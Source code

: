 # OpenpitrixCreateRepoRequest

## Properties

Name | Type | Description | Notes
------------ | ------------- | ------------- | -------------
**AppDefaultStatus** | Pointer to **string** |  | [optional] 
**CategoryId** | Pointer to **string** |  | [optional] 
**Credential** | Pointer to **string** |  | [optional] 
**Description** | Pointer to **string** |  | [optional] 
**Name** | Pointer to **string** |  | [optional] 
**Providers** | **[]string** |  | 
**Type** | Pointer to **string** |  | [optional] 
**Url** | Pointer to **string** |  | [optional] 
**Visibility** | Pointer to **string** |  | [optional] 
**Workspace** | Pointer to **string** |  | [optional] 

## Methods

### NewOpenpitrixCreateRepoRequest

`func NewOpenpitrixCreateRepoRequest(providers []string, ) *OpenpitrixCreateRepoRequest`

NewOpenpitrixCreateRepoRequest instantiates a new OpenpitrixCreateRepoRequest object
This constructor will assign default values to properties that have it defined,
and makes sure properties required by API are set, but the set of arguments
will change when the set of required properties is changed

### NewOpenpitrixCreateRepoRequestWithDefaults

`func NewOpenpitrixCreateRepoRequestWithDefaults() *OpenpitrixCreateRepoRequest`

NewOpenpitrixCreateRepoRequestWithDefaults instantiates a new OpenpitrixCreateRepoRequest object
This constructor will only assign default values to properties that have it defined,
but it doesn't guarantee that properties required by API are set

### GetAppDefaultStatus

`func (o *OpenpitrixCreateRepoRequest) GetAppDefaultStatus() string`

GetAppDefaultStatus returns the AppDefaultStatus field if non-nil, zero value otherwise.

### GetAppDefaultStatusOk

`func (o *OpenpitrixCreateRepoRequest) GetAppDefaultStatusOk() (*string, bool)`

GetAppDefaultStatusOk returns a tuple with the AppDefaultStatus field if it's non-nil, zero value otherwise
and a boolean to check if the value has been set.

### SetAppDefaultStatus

* _Task objective_
The material above must be returned word for word, complete.

* _Answer to the exercise_
Source code

: # OpenpitrixCreateRepoRequest

## Properties

Name | Type | Description | Notes
------------ | ------------- | ------------- | -------------
**AppDefaultStatus** | Pointer to **string** |  | [optional] 
**CategoryId** | Pointer to **string** |  | [optional] 
**Credential** | Pointer to **string** |  | [optional] 
**Description** | Pointer to **string** |  | [optional] 
**Name** | Pointer to **string** |  | [optional] 
**Providers** | **[]string** |  | 
**Type** | Pointer to **string** |  | [optional] 
**Url** | Pointer to **string** |  | [optional] 
**Visibility** | Pointer to **string** |  | [optional] 
**Workspace** | Pointer to **string** |  | [optional] 

## Methods

### NewOpenpitrixCreateRepoRequest

`func NewOpenpitrixCreateRepoRequest(providers []string, ) *OpenpitrixCreateRepoRequest`

NewOpenpitrixCreateRepoRequest instantiates a new OpenpitrixCreateRepoRequest object
This constructor will assign default values to properties that have it defined,
and makes sure properties required by API are set, but the set of arguments
will change when the set of required properties is changed

### NewOpenpitrixCreateRepoRequestWithDefaults

`func NewOpenpitrixCreateRepoRequestWithDefaults() *OpenpitrixCreateRepoRequest`

NewOpenpitrixCreateRepoRequestWithDefaults instantiates a new OpenpitrixCreateRepoRequest object
This constructor will only assign default values to properties that have it defined,
but it doesn't guarantee that properties required by API are set

### GetAppDefaultStatus

`func (o *OpenpitrixCreateRepoRequest) GetAppDefaultStatus() string`

GetAppDefaultStatus returns the AppDefaultStatus field if non-nil, zero value otherwise.

### GetAppDefaultStatusOk

`func (o *OpenpitrixCreateRepoRequest) GetAppDefaultStatusOk() (*string, bool)`

GetAppDefaultStatusOk returns a tuple with the AppDefaultStatus field if it's non-nil, zero value otherwise
and a boolean to check if the value has been set.

### SetAppDefaultStatus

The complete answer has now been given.